* Rich Felker <dalias@aerifal.cx> [2012-04-30 21:19:21 -0400]:
> > 	definition of NAN (0/0) raises invalid exception where it is used
> 
> This is only used as a fallback on compilers that don't have
> __builtin_nan, no?
yes

> > 	signbit >>63 vs !!
> 
> Hm? This has been fixed I think.
ok it seems to be fixed

> > >1ulp error:
> > 	tan(pi/2-eps) round tozero
> > 	exp(-inf) round upward
> 
> What's the issue here? exp(-inf) is an exact zero; there's no rounding
> involved. Are you saying in round-upward mode the result is nonzero
> with the current implementation?
yes, actually
fesetround(FE_UPWARD);
exp(-inf) = 0x1p-1074; // smallest subnormal
instead of 0, which is 1ulp depending on your definition of ulp :)

i'll attach all the known problematic cases
(i386 asm is used, no -ffloat-store, acos is not yet fixed)
(i think acosh,asinh have problems as well but those are not tested)

zero and sign errors are treated as infinite ulp errors
errors >99ulp are printed as 99ulp

> With yesterday's commit, I think all the x86_64 asm that's possible
> with SSE2 is done.

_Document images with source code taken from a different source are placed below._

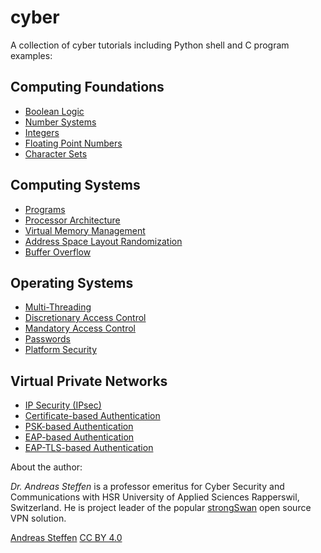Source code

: # cyber

A collection of cyber tutorials including Python shell and C program examples:

## Computing Foundations

* [Boolean Logic](Computing_Foundations/Boolean_Logic.md)
* [Number Systems](Computing_Foundations/Number_Systems.md)
* [Integers](Computing_Foundations/Integers.md)
* [Floating Point Numbers](Computing_Foundations/Floating_Point_Numbers.md)
* [Character Sets](Computing_Foundations/Character_Sets.md)

## Computing Systems

* [Programs](Computing_Systems/Programs.md)
* [Processor Architecture](Computing_Systems/Processor_Architecture.md)
* [Virtual Memory Management](Computing_Systems/Virtual_Memory_Management.md)
* [Address Space Layout Randomization](Computing_Systems/ASLR.md)
* [Buffer Overflow](Computing_Systems/Buffer_Overflow.md)

## Operating Systems

* [Multi-Threading](Operating_Systems/Multi-Threading.md)
* [Discretionary Access Control](Operating_Systems/Discretionary_Access_Control.md)
* [Mandatory Access Control](Operating_Systems/Mandatory_Access_Control.md)
* [Passwords](Operating_Systems/Passwords.md)
* [Platform Security](Operating_Systems/Platform_Security.md)

## Virtual Private Networks

* [IP Security (IPsec)](Virtual_Private_Networks/IPsec.md)
* [Certificate-based Authentication](Virtual_Private_Networks/IKEv2_Cert.md)
* [PSK-based Authentication](Virtual_Private_Networks/IKEv2_PSK.md)
* [EAP-based Authentication](Virtual_Private_Networks/IKEv2_EAP.md)
* [EAP-TLS-based Authentication](Virtual_Private_Networks/IKEv2_EAP_TLS.md)

About the author:

*Dr. Andreas Steffen* is a professor emeritus for Cyber Security and Communications with HSR University of Applied Sciences Rapperswil, Switzerland. He is project leader of the popular [strongSwan][SS] open source VPN solution.

[Andreas Steffen][AS] [CC BY 4.0][CC]

[AS]: mailto:andreas.steffen@strongsec.net
[CC]: http://creativecommons.org/licenses/by/4.0/
[SS]: https://www.strongswan.org
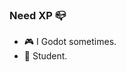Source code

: ### Need XP 📪

<!--
**swadand/swadand** is a ✨ _special_ ✨ repository because its `README.md` (this file) appears on your GitHub profile.

Here are some ideas to get you started:-->

- 🎮️ I Godot sometimes.
- 💼 Student.


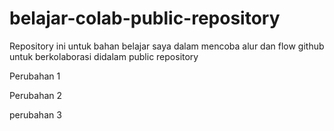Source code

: # belajar-colab-public-repository
Repository ini untuk bahan belajar saya dalam mencoba alur dan flow github untuk berkolaborasi didalam public repository

Perubahan 1

Perubahan 2

perubahan 3
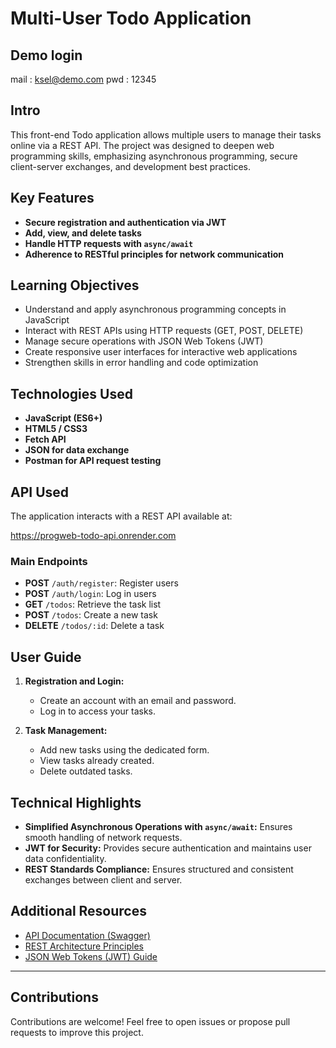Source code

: # Multi-User Todo Application
## Demo login
mail : ksel@demo.com
pwd : 12345

## Intro
This front-end Todo application allows multiple users to manage their tasks online via a REST API. The project was designed to deepen web programming skills, emphasizing asynchronous programming, secure client-server exchanges, and development best practices.

## Key Features

- **Secure registration and authentication via JWT**
- **Add, view, and delete tasks**
- **Handle HTTP requests with `async/await`**
- **Adherence to RESTful principles for network communication**

## Learning Objectives

- Understand and apply asynchronous programming concepts in JavaScript
- Interact with REST APIs using HTTP requests (GET, POST, DELETE)
- Manage secure operations with JSON Web Tokens (JWT)
- Create responsive user interfaces for interactive web applications
- Strengthen skills in error handling and code optimization

## Technologies Used

- **JavaScript (ES6+)**
- **HTML5 / CSS3**
- **Fetch API**
- **JSON for data exchange**
- **Postman for API request testing**

## API Used

The application interacts with a REST API available at:

https://progweb-todo-api.onrender.com


### Main Endpoints

- **POST** `/auth/register`: Register users
- **POST** `/auth/login`: Log in users
- **GET** `/todos`: Retrieve the task list
- **POST** `/todos`: Create a new task
- **DELETE** `/todos/:id`: Delete a task

## User Guide

1. **Registration and Login:**
   - Create an account with an email and password.
   - Log in to access your tasks.

2. **Task Management:**
   - Add new tasks using the dedicated form.
   - View tasks already created.
   - Delete outdated tasks.

## Technical Highlights

- **Simplified Asynchronous Operations with `async/await`:** Ensures smooth handling of network requests.
- **JWT for Security:** Provides secure authentication and maintains user data confidentiality.
- **REST Standards Compliance:** Ensures structured and consistent exchanges between client and server.

## Additional Resources

- [API Documentation (Swagger)](https://progweb-todo-api.onrender.com/swagger)
- [REST Architecture Principles](https://developer.mozilla.org/en-US/docs/Glossary/REST)
- [JSON Web Tokens (JWT) Guide](https://jwt.io/)

---

## Contributions

Contributions are welcome! Feel free to open issues or propose pull requests to improve this project.
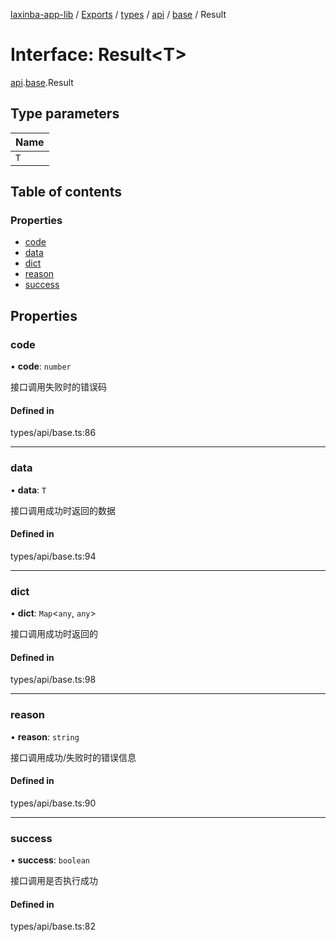 [laxinba-app-lib](../README.md) / [Exports](../modules.md) / [types](../modules/types.md) / [api](../modules/types.api.md) / [base](../modules/types.api.base.md) / Result

# Interface: Result<T\>

[api](../modules/types.api.md).[base](../modules/types.api.base.md).Result

## Type parameters

| Name |
| :------ |
| `T` |

## Table of contents

### Properties

- [code](types.api.base.Result.md#code)
- [data](types.api.base.Result.md#data)
- [dict](types.api.base.Result.md#dict)
- [reason](types.api.base.Result.md#reason)
- [success](types.api.base.Result.md#success)

## Properties

### code

• **code**: `number`

接口调用失败时的错误码

#### Defined in

types/api/base.ts:86

___

### data

• **data**: `T`

接口调用成功时返回的数据

#### Defined in

types/api/base.ts:94

___

### dict

• **dict**: `Map`<`any`, `any`\>

接口调用成功时返回的

#### Defined in

types/api/base.ts:98

___

### reason

• **reason**: `string`

接口调用成功/失败时的错误信息

#### Defined in

types/api/base.ts:90

___

### success

• **success**: `boolean`

接口调用是否执行成功

#### Defined in

types/api/base.ts:82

If we want asm for non-longdouble versions of
> transcendental functions, I think it will just involve moving the
> value from an SSE register to an FPU register and back... I have no
> idea how this would compare in performance to the C versions using
> SSE.
ok so only some benchmarking is left

> BTW under asm, we may also want to switch to the faster acos
> implementation.
ok i'll add it
(for double it is known to work, but i havent tested it for
the long double case)

> > long double:
> > 	drop ld128 support? and move ldshape union to arch/
> 
> What ld128 support?
> I don't think we really want to "drop" it since it will probably be
> needed later, 
ok
in freebsd several functions are implemented in a way that
they work on ld80 and ld128 as well but sometimes macro
hacks and workarounds are needed
grep for LDBP_MANT_DIG == 113

> > volatile fix:
> > 	-ffloat-store or -fexcess-precision=standard should fix most
> > 	volatile issues so some of the volatile hacks can be cleaned up
> 
> I think it would be nice to try to ensure that the code still works
> with just -ffloat-store for older gcc versions that don't have
> -fexcess-precision=standard.
ok

> > scalbf:
> > 	scalb is buggy, do we need the *f and *l version?
> 
> How so?
it's just non standard and i assume some code may use scalb
instead of scalbn, but scalbf and scalbl is probably not used

> > generic code fixes:
> > 	int32_t -> uint32_t conversion (can be subtle, so testing is needed)
> > 	+= 1, -= 1 -> ++, --
> > 	TWO52, twom1000 vs tiny (renames where it makes sense)
> > 	remove overflow thresholds (sinh, cosh) when result overflows anyway?
> > 	sign bit checking convention (sqrt.c)
> > missing:
> > 	sqrtl
> 
> Until we have a better one, couldn't we just use sqrt() as a first
> approximation then use Newton's method or a binary-search for the
> correct long double result? Or just return sqrt() since the only arch
> that doesn't have sqrtl asm yet is the one where ld==double.
yes that's a good idea

> > 	tgamma, tgammaf
> 
> Well we have these but they're inaccurate for some inputs.
ah yes i added dummy versions, but they are not usable for serious work

> > 	(long double bessel)
> > 	nextafterf on ld64
> 
> Eh?
actually it's nexttowardf(float x, long double y)
it's not implemented when long double == double
it cannot be just a simple wrapper around nextafter or nextafterf

> > tgamma:
> > 	lanczos approx as in boost/math/special_functions and python/Modules/mathmodule.c
> > complex
> > 	optimizable creal cimag (libm.h macro for internal code?)
> 
> This was done a long time ago.
good